Stored data entries

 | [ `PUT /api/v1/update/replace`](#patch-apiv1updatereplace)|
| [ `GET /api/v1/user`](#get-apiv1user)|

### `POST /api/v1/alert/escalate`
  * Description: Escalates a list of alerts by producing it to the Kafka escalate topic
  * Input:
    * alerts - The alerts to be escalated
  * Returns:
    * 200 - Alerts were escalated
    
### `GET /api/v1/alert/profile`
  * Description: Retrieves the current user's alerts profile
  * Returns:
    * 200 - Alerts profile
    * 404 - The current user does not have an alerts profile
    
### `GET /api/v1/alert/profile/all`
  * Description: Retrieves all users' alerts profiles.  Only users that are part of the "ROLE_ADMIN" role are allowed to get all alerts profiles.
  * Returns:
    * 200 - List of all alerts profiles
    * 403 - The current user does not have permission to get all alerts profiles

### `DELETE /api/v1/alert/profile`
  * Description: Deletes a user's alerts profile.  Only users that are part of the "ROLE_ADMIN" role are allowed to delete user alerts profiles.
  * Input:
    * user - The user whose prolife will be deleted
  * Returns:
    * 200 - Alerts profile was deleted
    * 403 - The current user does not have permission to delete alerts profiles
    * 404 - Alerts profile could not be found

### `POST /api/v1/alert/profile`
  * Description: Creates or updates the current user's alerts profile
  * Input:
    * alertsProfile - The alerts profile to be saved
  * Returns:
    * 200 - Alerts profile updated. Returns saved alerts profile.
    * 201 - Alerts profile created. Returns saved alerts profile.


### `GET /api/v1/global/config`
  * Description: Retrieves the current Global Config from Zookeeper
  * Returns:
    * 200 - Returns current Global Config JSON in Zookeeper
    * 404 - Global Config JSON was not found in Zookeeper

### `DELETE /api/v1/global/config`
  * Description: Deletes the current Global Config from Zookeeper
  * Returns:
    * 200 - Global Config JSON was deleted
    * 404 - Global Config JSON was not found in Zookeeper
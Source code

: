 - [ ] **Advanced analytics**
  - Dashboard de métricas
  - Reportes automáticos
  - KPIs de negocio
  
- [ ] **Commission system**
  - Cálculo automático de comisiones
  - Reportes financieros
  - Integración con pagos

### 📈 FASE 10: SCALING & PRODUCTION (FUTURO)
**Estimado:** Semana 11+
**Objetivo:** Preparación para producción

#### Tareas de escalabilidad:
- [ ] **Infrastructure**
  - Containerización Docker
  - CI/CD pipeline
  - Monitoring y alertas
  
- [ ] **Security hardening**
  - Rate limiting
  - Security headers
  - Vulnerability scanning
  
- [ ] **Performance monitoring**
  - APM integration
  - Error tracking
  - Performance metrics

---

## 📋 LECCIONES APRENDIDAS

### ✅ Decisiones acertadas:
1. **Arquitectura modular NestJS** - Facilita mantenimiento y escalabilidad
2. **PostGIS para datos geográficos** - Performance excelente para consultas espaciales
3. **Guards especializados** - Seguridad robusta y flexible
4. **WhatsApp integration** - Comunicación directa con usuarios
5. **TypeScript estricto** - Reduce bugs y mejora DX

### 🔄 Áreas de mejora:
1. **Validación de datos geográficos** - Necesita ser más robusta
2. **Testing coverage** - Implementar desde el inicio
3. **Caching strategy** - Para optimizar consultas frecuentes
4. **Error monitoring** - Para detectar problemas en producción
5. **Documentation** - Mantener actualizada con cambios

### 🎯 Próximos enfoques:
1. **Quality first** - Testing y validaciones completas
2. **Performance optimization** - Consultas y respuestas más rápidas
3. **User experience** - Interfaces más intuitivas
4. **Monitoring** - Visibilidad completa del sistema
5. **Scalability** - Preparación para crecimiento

▶ What the exercise asks
Could you set down, exactly as written, the lines above between the one holding "created. Returns saved alerts profile." and the one holding "- Containerización Docker", inclusive, and nothing more?

▶ Output of the exercise
    * 201 - Alerts profile created. Returns saved alerts profile.


### `GET /api/v1/global/config`
  * Description: Retrieves the current Global Config from Zookeeper
  * Returns:
    * 200 - Returns current Global Config JSON in Zookeeper
    * 404 - Global Config JSON was not found in Zookeeper

### `DELETE /api/v1/global/config`
  * Description: Deletes the current Global Config from Zookeeper
  * Returns:
    * 200 - Global Config JSON was deleted
    * 404 - Global Config JSON was not found in Zookeeper
Source code

: - [ ] **Advanced analytics**
  - Dashboard de métricas
  - Reportes automáticos
  - KPIs de negocio
  
- [ ] **Commission system**
  - Cálculo automático de comisiones
  - Reportes financieros
  - Integración con pagos

### 📈 FASE 10: SCALING & PRODUCTION (FUTURO)
**Estimado:** Semana 11+
**Objetivo:** Preparación para producción

#### Tareas de escalabilidad:
- [ ] **Infrastructure**
  - Containerización Docker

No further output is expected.